• [Work instructions]:
In the listing below, locate the lines that hold the string "some". Copy those lines.

• [Material provided]:
▽

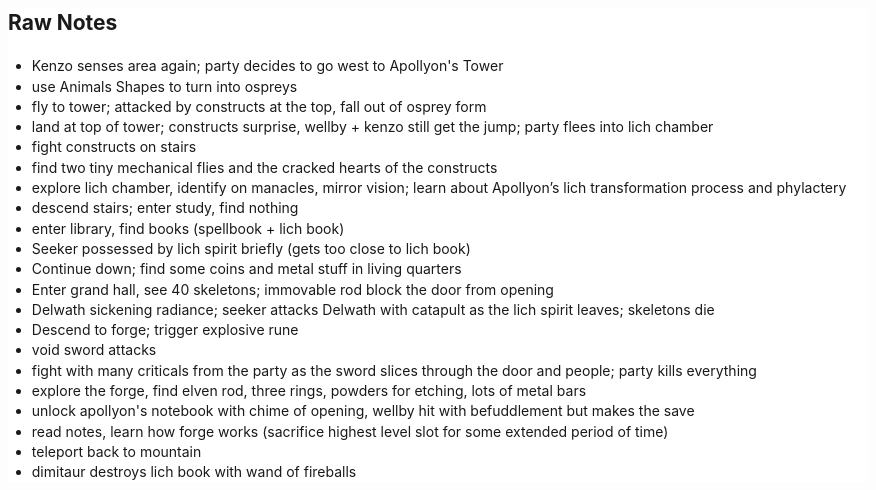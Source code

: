 ## Raw Notes
- Kenzo senses area again; party decides to go west to Apollyon's Tower
- use Animals Shapes to turn into ospreys
- fly to tower; attacked by constructs at the top, fall out of osprey form
- land at top of tower; constructs surprise, wellby + kenzo still get the jump; party flees into lich chamber
- fight constructs on stairs
- find two tiny mechanical flies and the cracked hearts of the constructs
- explore lich chamber, identify on manacles, mirror vision; learn about Apollyon’s lich transformation process and phylactery
- descend stairs; enter study, find nothing
- enter library, find books (spellbook + lich book)
- Seeker possessed by lich spirit briefly (gets too close to lich book)
- Continue down; find some coins and metal stuff in living quarters
- Enter grand hall, see 40 skeletons; immovable rod block the door from opening
- Delwath sickening radiance; seeker attacks Delwath with catapult as the lich spirit leaves; skeletons die
- Descend to forge; trigger explosive rune
- void sword attacks
- fight with many criticals from the party as the sword slices through the door and people; party kills everything
- explore the forge, find elven rod, three rings, powders for etching, lots of metal bars
- unlock apollyon's notebook with chime of opening, wellby hit with befuddlement but makes the save
- read notes, learn how forge works (sacrifice highest level slot for some extended period of time)
- teleport back to mountain
- dimitaur destroys lich book with wand of fireballs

△

• [Result]:
- Continue down; find some coins and metal stuff in living quarters
- read notes, learn how forge works (sacrifice highest level slot for some extended period of time)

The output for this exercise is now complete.